Please note carefully:
Stack Overflow is not intended as free copy-and-paste code service. Following examples are intended as illustrate different parser behavior. I have tested each example with this XML sample based on your example, but presumably your document structure is more complex, so you have to adapt the code to it. This is especially true if you have same node names in different tree position.
In all following examples the $result
final array is this:
Array
(
[0] => Android
[1] => Android, iOS, Windows
)
Using XMLReader:
$xml = new XMLReader(); # Init XMLReader
$xml->open( "file://$filePath" ); # Open XML File
$result = array(); # Init result array
while( $xml->read() ) # Main read loop
{
/* If current node is item, start analyzing it: */
if( $xml->name == 'item' )
{
/* Create additional XMLReader for item node: */
$node = new XMLReader();
/* Load item XML: */
$node->xml( $xml->readOuterXML() );
/* Init $platforms array: */
$platforms = array();
while( $node->read() )
{
/* Continue reading until platformType if found: */
while( $node->read() && $node->name !== 'platformType' );
/* Add platformType value to $platforms array: */
if( $node->readInnerXML() ) $platforms[] = $node->readInnerXML();
/* Continue reading until platformType closing tag if found: */
while( $node->read() && $node->name !== 'platformType' );
}
/* Add imploded $platforms to $result: */
$result[] = implode( ', ', $platforms );
/* Continue reading until item closing tag if found: */
while( $xml->read() && $xml->name !== 'item' );
}
}
As you can see, to construct a very simple array we have to write a lot of code. Consider that this is only an example: in real world, you need to refine above code with additional checks to avoid an infinite loop. As mentioned before, you can use XMLReader in conjunction with a DOM parser. In this example, can be a good idea to replace $node = new XMLReader()

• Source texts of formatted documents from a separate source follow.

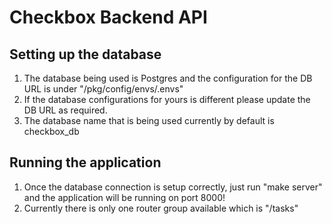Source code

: # Checkbox Backend API

## Setting up the database

1. The database being used is Postgres and the configuration for the DB URL is under "/pkg/config/envs/.envs"
2. If the database configurations for yours is different please update the DB URL as required.
3. The database name that is being used currently by default is checkbox_db

## Running the application

1. Once the database connection is setup correctly, just run "make server" and the application will be running on port 8000!
2. Currently there is only one router group available which is "/tasks"
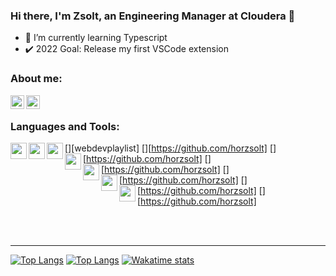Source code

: ### Hi there, I'm Zsolt, an Engineering Manager at Cloudera :wave:

- :open_book: I’m currently learning Typescript
- :heavy_check_mark: 2022 Goal: Release my first VSCode extension

### About me:
[<img align="left" alt="LinkedIn" width="22px" src="https://cdn.jsdelivr.net/npm/simple-icons@v3/icons/linkedin.svg" />](www.linkedin.com/in/horzsolt)
[<img align="left" alt="YouTube" width="22px" src="https://cdn.jsdelivr.net/npm/simple-icons@v3/icons/youtube.svg" />](https://www.youtube.com/channel/UCTbham0DsCPhpsC0dPymikA)

<br />

### Languages and Tools:

[<img align="left" alt=" " width="26px" src="https://cdn.jsdelivr.net/npm/simple-icons@v3/icons/visualstudiocode.svg" />][webdevplaylist]
[<img align="left" alt=" " width="26px" src="https://cdn.jsdelivr.net/npm/simple-icons@v3/icons/git.svg" />][https://github.com/horzsolt]
[<img align="left" alt=" " width="26px" src="https://cdn.jsdelivr.net/npm/simple-icons@v3/icons/github.svg" />][https://github.com/horzsolt]
[<img align="left" alt=" " width="26px" src="https://cdn.jsdelivr.net/npm/simple-icons@v3/icons/abletonlive.svg" />][https://github.com/horzsolt]
[<img align="left" alt=" " width="26px" src="https://cdn.jsdelivr.net/npm/simple-icons@v3/icons/amazonaws.svg" />][https://github.com/horzsolt]
[<img align="left" alt=" " width="26px" src="https://cdn.jsdelivr.net/npm/simple-icons@v3/icons/java.svg" />][https://github.com/horzsolt]
[<img align="left" alt=" " width="26px" src="https://cdn.jsdelivr.net/npm/simple-icons@v3/icons/csharp.svg" />][https://github.com/horzsolt]

<br />
<br />

---

[![Top Langs](https://github-readme-stats.vercel.app/api?username=horzsolt&show_icons=true&count_private=true&hide_border=true)](https://github.com/horzsolt)
[![Top Langs](https://github-readme-stats.vercel.app/api/top-langs/?username=horzsolt&show_icons=true&count_private=true&hide_border=true)](https://github.com/horzsolt)
[![Wakatime stats](https://github-readme-stats.vercel.app/api/wakatime?username=horzsolt)](https://github.com/horzsolt)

with simplexml_load_string( $xml->readOuterXML() )
. Here you can find a detailed example of using XMLReader with SimpleXML.
Using SimpleXML:
$xml = simplexml_load_file( $filepath ); # Load XML File into SimpleXML Object
$result = array(); # Init result array
/* Process each <item> node: */
foreach( $xml->xpath( '//item' ) as $node )
{
$platforms = array();
/* Process each <platform> node: */
foreach( $node->platform as $platform )
{
/* Add platformType value to $platforms array: */
$platforms[] = $platform->platformType[0]->__toString();
}
$result[] = implode( ', ', $platforms );
}
In this example, like in following, I have omitted comments in lines identical to XMLReader example.
I use ->xpath
to select <item>
nodes: it is not necessary in the actual XML sample, because <item>
nodes are direct children of root (we can select its by $xml->item
), but this XPath pattern will work also if <item>
nodes are in a deepest position. The //
at pattern start means “Find following pattern no matter where it is”.
The syntax is more simple that XMLReader: you can directly go to desired node(s) by ->nodeTag
syntax or using a XPath expression. Note that both ->
and XPath return arrays, so to refer it you have to use array syntax (->platformType[0]

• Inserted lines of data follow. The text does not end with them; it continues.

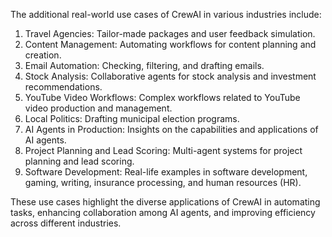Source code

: The additional real-world use cases of CrewAI in various industries include:
1. Travel Agencies: Tailor-made packages and user feedback simulation.
2. Content Management: Automating workflows for content planning and creation.
3. Email Automation: Checking, filtering, and drafting emails.
4. Stock Analysis: Collaborative agents for stock analysis and investment recommendations.
5. YouTube Video Workflows: Complex workflows related to YouTube video production and management.
6. Local Politics: Drafting municipal election programs.
7. AI Agents in Production: Insights on the capabilities and applications of AI agents.
8. Project Planning and Lead Scoring: Multi-agent systems for project planning and lead scoring.
9. Software Development: Real-life examples in software development, gaming, writing, insurance processing, and human resources (HR).

These use cases highlight the diverse applications of CrewAI in automating tasks, enhancing collaboration among AI agents, and improving efficiency across different industries.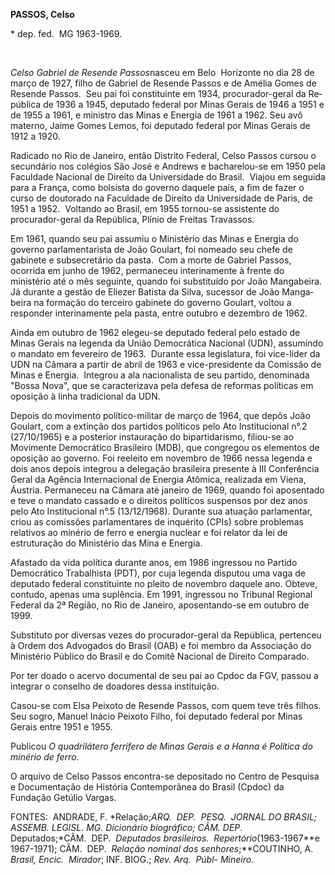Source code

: **PASSOS, Celso**

\* dep. fed.  MG 1963-1969.

 

*Celso Gabriel de Resende Passos*nasceu em Belo  Horizonte no dia 28 de
março de 1927, filho de Gabriel de Resende Passos e de Amé­lia Gomes de
Resende Passos.  Seu pai foi constituinte em 1934, procurador-geral da
Re­pública de 1936 a 1945, deputado federal por Minas Gerais de 1946 a
1951 e de 1955 a 1961, e ministro das Minas e Energia de 1961 a 1962.
Seu avô materno, Jaime Gomes Lemos, foi deputado federal por Minas
Gerais de 1912 a 1920.

Radicado no Rio de Janeiro, então Distrito Federal, Celso Passos cursou
o secundário nos colégios São José e Andrews e bacharelou-se em 1950
pela Faculdade Na­cional de Direito da Universidade do Brasil.  Viajou
em seguida para a França, como bolsis­ta do governo daquele país, a fim
de fazer o curso de doutorado na Faculdade de Direito da Universidade de
Paris, de 1951 a 1952.  Voltando ao Brasil, em 1955 tornou-se assistente
do procurador-geral da República, Plínio de Frei­tas Travassos.

Em 1961, quando seu pai assumiu o Minis­tério das Minas e Energia do
governo parla­mentarista de João Goulart, foi nomeado seu chefe de
gabinete e subsecretário da pasta.  Com a morte de Gabriel Passos,
ocorrida em junho de 1962, permane­ceu interinamente à frente do
ministério até o mês seguinte, quando foi substituído por João
Mangabeira.  Já durante a gestão de Elie­zer Batista da Silva, sucessor
de João Manga­beira na formação do terceiro gabinete do go­verno
Goulart, voltou a responder interina­mente pela pasta, entre outubro e
dezembro de 1962.

Ainda em outubro de 1962 elegeu-se depu­tado federal pelo estado de
Minas Gerais na legenda da União Democrática Nacional (UDN), assumindo o
mandato em fevereiro de 1963.  Durante essa legislatura, foi vice-líder
da UDN na Câmara a partir de abril de 1963 e vice-presidente da Comissão
de Minas e Ener­gia.  Integrou a ala nacionalista de seu partido,
denominada "Bossa Nova", que se caracteriza­va pela defesa de reformas
políticas em oposi­ção à linha tradicional da UDN.

Depois do movimento político-militar de março de 1964, que depôs João
Goulart, com a extinção dos partidos políticos pelo Ato Ins­titucional
n°.2 (27/10/1965) e a posterior instauração do bipartidarismo, filiou-se
ao Movimente Democrático Brasileiro (MDB), que congregou os elementos de
oposição ao governo. Foi reeleito em novembro de 1966 nessa legenda e
dois anos depois integrou a delegação brasileira presente à III
Conferência Geral da Agência Internacional de Energia Atômica, realizada
em Viena, Áustria. Permaneceu na Câmara até janeiro de 1969, quando foi
aposentado e teve o mandato cassado e o direitos políticos suspensos por
dez anos pelo Ato Institucional n°.5 (13/12/1968). Durante sua atuação
parlamentar, criou as comissões parlamentares de inquérito (CPIs) sobre
problemas relativos ao minério de ferro e energia nuclear e foi relator
da lei de estruturação do Ministério das Mina e Energia.

Afastado da vida política durante anos, em 1986 ingressou no Partido
Democrático Trabalhista (PDT), por cuja legenda disputou uma vaga de
deputado federal constituinte no pleito de novembro daquele ano. Obteve,
contudo, apenas uma suplência. Em 1991, ingressou no Tribunal Regional
Federal da 2ª Região, no Rio de Janeiro, aposentando-se em outubro de
1999.

Substituto por diversas vezes do procurador-geral da República,
pertenceu à Ordem dos Advogados do Brasil (OAB) e foi membro da
Associação do Ministério Público do Brasil e do Comitê Nacional de
Direito Comparado.

Por ter doado o acervo documental de seu pai ao Cpdoc da FGV, passou a
integrar o conse­lho de doadores dessa instituição.

Casou-se com Elsa Peixoto de Resende Pas­sos, com quem teve três filhos.
Seu sogro, Manuel Inácio Peixoto Filho, foi deputado federal por Minas
Gerais entre 1951 e 1955.

Publicou *O quadrilátero ferrífero de Minas* *Gerais e a Hanna é
Política do minério de* *ferro*.

O arquivo de Celso Passos encontra-­se depositado no Centro de Pesquisa
e Docu­mentação de História Contemporânea do Bra­sil (Cpdoc) da Fundação
Getúlio Vargas.

FONTES:  ANDRADE, F. *Relação;*ARQ.  DEP.  PESQ.  JORNAL DO BRASIL;
ASSEMB. LEGISL. MG. *Dicionário biográfico*; CÂM. DEP*. 
Deputados;*CÂM.  DEP.  *Deputados bra*­*sileiros. 
Repertório*(1963-1967**e 1967-1971); CÂM.  DEP.  *Rela*­*ção nominal dos
senhores*;**COUTINHO, A. *Brasil, Encic.  Mirador*; INF. BIOG.; *Rev.
Arq.  Públ- Minei*­*ro*.

 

). SimpleXML return always SimpleXMLElement objects, so to use it as string you have to cast its as string with ->__toString()
or with $string = ($string) $platform->platformType[0]
. In the example you can omit the casting, because implode()
will cast objects as strings for you.
Using DOMDocument:
$dom = New DOMDocument(); # Init DOMDocument Object
$dom->load( $filepath ); # Load XML File into DOMDocument Object
$xpath = new DOMXPath( $dom ); # Init DOMXpath Object
$result = array();
foreach( $xpath->query( '//item' ) as $node )
{
$platforms = array();
/* Process each <platformType> node: */
foreach( $node->getElementsByTagName( 'platformType' ) as $platformType )
{
/* Add platformType value to $platforms array: */
$platforms[] = trim( $platformType->nodeValue );
}
$result[] = implode( ', ', $platforms );
}
After reading first examples, this last example is self explanatory. You can note different syntax to select nodes (->query
and ->getElementsByTagName
don't return an array, but a DOMNodeList object: you can refer to each set node with ->item(0)
syntax). Also, you can retrieve node value using ->nodeValue
without casting it.
Now, you can choice your preferred parser.